En cherchant l'autosuffisance. Les besoins sont constatés sur place par les chargés de mission, évoqués au conseil d'administration d'Amadea qui décide, par exemple la construction d'une école ou l'irrigation, sur demande de l'équipe locale. Patrick Johannes, l'un des deux chargés de mission, sera samedi à Besançon... L'objectif de cette manifestation festive, c'est d'informer et de récolter des fonds. On demande aussi des subventions à la région, au département, on vend de l'artisanat malgache...

Et l'autre objectif, l'aide à l'enfance ?

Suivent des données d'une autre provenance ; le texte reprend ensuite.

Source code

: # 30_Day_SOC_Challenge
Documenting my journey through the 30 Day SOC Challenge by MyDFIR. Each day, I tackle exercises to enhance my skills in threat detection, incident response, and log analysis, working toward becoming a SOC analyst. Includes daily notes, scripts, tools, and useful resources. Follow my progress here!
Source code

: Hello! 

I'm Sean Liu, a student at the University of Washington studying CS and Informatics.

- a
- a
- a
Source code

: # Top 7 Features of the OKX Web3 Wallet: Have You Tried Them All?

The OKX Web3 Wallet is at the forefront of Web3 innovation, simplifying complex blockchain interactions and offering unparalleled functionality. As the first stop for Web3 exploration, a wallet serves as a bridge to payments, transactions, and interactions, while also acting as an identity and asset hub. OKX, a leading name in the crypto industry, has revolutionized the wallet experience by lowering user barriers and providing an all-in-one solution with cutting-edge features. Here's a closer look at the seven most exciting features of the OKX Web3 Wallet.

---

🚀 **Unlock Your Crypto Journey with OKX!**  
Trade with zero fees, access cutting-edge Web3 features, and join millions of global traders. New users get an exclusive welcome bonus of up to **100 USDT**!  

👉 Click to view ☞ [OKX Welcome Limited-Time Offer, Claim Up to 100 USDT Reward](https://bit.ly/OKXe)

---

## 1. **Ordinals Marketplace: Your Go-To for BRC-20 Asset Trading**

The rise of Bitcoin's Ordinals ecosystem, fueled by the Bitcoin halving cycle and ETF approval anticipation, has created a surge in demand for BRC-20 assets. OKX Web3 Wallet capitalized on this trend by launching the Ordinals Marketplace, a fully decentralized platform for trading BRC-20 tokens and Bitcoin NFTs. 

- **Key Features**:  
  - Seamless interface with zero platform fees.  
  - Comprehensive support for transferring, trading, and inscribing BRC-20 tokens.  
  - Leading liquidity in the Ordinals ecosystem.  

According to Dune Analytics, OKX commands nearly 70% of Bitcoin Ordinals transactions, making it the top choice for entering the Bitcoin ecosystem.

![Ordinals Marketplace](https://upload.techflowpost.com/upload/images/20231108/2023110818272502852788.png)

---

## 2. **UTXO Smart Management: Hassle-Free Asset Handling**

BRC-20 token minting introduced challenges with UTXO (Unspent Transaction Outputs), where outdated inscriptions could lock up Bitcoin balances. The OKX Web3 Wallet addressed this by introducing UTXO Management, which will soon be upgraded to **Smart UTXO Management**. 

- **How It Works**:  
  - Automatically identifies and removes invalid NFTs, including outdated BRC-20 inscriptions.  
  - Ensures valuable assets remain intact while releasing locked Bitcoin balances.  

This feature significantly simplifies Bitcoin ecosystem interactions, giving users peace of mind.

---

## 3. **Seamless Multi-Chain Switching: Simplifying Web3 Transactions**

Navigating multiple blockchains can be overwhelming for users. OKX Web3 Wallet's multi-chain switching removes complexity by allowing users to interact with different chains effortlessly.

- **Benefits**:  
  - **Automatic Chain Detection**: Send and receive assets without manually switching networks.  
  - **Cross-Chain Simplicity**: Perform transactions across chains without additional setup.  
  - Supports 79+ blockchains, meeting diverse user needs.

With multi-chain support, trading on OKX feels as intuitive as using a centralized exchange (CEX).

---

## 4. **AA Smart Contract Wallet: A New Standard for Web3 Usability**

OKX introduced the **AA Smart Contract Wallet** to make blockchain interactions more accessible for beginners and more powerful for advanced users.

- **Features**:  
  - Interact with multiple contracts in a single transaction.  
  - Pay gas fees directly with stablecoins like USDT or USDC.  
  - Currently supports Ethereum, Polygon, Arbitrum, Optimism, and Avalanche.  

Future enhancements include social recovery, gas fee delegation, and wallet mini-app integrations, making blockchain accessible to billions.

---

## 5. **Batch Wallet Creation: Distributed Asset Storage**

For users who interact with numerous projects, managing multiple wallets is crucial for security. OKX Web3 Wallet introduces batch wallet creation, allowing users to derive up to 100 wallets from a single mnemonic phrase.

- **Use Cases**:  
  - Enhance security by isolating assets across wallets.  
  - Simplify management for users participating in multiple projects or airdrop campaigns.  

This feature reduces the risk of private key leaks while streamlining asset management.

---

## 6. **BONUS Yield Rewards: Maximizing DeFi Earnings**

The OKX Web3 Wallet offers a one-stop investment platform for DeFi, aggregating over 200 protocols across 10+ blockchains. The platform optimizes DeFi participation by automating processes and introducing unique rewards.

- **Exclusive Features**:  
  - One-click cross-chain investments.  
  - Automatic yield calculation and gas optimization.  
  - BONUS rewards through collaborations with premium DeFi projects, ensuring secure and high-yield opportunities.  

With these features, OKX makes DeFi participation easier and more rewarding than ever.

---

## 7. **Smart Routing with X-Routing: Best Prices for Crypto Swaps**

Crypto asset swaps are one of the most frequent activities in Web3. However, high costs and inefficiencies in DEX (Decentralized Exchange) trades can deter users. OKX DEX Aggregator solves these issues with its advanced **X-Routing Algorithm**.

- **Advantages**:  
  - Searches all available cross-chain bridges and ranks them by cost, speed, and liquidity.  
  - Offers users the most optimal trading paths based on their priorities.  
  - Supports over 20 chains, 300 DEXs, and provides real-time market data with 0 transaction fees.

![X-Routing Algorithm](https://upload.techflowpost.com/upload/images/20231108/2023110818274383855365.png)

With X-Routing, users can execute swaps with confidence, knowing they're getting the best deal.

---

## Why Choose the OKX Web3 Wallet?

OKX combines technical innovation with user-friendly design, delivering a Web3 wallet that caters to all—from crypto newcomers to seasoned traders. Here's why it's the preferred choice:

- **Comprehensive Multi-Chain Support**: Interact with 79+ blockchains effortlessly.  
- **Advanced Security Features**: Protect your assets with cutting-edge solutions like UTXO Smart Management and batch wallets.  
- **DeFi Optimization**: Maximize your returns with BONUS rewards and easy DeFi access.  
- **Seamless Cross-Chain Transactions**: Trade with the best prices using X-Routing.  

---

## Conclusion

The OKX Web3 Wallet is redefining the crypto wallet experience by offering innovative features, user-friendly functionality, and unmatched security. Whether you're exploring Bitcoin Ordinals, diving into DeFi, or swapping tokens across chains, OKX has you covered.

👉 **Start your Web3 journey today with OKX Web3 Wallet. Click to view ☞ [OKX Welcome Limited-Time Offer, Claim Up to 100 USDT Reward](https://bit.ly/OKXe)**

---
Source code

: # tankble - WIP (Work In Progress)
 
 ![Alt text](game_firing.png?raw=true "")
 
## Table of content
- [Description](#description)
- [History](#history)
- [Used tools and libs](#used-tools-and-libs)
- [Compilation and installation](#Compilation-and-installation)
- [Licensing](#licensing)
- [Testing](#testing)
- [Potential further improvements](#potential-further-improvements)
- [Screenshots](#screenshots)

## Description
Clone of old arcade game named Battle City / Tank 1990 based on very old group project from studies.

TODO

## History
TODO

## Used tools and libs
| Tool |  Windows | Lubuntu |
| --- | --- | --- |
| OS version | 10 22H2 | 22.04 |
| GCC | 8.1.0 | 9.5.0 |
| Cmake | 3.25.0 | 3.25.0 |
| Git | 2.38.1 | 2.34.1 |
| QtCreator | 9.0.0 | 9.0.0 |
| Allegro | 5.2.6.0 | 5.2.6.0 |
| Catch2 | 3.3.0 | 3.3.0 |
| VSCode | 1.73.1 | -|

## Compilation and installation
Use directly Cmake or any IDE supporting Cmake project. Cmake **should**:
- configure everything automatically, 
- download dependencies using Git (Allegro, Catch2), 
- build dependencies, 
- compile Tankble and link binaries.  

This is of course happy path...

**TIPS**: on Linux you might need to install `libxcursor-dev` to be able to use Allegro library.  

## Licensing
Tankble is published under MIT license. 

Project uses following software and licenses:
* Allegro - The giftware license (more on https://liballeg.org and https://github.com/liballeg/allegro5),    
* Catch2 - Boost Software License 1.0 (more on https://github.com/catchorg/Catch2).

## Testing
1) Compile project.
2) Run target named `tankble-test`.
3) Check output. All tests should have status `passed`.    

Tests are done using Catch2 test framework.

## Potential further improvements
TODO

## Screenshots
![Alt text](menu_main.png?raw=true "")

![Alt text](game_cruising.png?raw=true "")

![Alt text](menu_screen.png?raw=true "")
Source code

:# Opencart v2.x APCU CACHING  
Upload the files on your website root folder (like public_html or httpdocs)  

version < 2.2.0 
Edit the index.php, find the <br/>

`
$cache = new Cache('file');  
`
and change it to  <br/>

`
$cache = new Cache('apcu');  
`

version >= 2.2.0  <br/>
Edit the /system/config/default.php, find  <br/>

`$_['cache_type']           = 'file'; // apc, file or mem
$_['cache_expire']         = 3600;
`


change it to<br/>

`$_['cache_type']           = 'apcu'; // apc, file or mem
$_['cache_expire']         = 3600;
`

On a créé, et on gère, deux établissements d'accueil. L'un pour adolescents en perdition. Au départ, il s'agissait d'accueillir des enfants de détenus. On héberge 24 garçons et filles qui sont scolarisés en ville et qu'on forme au maraîchage, pour notamment produire de la spiruline. L'autre établissement est pour les tout petits, de quelques mois à trois ans, afin de faire de la nutrition infantile. Ils sont en pension avec leur mère à qui on dispense de l'éducation sanitaire et alimentaire... Quelques uns de ces enfants ont été abandonnés par de très jeunes femmes enceintes parce que la région est une zone de tourisme sexuel...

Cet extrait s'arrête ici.